Although the pre-med and pre-vet tracks do have some overlap, in most cases, following the pre-med track will not suffice for application to veterinary schools. In addition to additional specific courses, veterinary schools also request that applicants have completed a certain number of animal experience and veterinary shadowing hours. Furthermore, prerequisites are not standardized across vet schools; it is therefore necessary that you check the individual requirements of each school you plan to apply to.
We suggest that you choose 3-5 veterinary colleges you are interested in early in your college career and aim to meet all of their prerequisite course work. However, requirements are often confusing, and schools might not accept all courses. Please feel welcome to contact our advisor Dr. Eason. There will be a meeting going over the pre-vet path at the beginning of each fall semester.
Generally speaking vet schools ask for: 1 year of general chemistry with lab, 1 year of organic chemistry with lab, 1 semester of biochemistry, 1 year of biology with lab, 1 semester of microbiology with lab, 1 year of physics with lab, 1 year of English language composition and literature, and calculus-level mathematics at the college level.
Vet schools frequently ask for 1 semester of statistics, public speaking, animal nutrition, and/or animal science. Duke University currently does not offer public speaking or a viable substitute course; UNC Chapel Hill does. Animal nutrition can be taken online from multiple schools. NC State offers multiple animal nutrition courses, as well as many other Animal Science courses. These courses can be taken for Duke credit if taken in person during a semester at Duke after receiving inter-institutional approval. They can also be taken at another institution, although credits might not transfer; therefore, it is suggested that you speak to your dean and the DUS of the subject you will study beforehand if you need the course to count towards any graduation requirement.

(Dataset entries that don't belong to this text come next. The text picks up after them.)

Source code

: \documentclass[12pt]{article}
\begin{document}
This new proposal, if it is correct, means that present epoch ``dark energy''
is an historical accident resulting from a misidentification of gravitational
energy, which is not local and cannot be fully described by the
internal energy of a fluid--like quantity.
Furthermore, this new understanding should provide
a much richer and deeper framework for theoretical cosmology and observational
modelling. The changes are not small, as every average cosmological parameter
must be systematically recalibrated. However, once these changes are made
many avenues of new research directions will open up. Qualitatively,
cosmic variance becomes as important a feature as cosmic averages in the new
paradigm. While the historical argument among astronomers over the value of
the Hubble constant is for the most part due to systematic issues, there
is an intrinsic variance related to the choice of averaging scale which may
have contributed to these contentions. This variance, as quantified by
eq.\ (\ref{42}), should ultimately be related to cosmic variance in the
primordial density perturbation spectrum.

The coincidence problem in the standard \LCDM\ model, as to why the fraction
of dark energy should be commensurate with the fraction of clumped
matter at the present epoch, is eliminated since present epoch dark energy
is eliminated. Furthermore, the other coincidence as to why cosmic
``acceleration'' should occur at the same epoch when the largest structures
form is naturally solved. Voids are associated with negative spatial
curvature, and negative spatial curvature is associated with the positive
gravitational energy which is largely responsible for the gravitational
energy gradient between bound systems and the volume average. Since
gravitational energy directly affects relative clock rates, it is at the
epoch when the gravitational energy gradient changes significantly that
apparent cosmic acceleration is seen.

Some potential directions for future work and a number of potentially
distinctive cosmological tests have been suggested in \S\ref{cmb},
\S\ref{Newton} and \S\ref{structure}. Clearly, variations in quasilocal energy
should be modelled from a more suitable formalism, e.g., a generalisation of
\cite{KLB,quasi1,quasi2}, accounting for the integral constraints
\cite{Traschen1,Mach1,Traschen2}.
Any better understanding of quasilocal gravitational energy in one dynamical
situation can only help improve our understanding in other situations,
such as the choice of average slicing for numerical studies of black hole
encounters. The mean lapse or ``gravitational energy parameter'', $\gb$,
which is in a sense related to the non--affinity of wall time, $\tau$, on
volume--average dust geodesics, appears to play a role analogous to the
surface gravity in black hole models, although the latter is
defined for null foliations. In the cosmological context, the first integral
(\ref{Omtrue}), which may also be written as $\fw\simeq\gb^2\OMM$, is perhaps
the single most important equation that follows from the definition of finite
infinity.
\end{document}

Many veterinary colleges will provide a list of suggested courses or electives you should or must take. It is advised that you identify these for the schools that you wish to apply to early on.
Finally, unlike medical schools, many vet schools have written standards regarding your coursework (check for each school you are interested in). Some schools require that your grade in any course is at least a C, and many have minimum GPAs, which can be different for in-state or out-of-state students. All courses must be taken for a grade. If you do not meet the course grade requirement, you must retake the course to meet the prerequisite; speak to your pre-health dean and advisor if this is the case. All but two prerequisite courses must be taken by the time of application to vet school.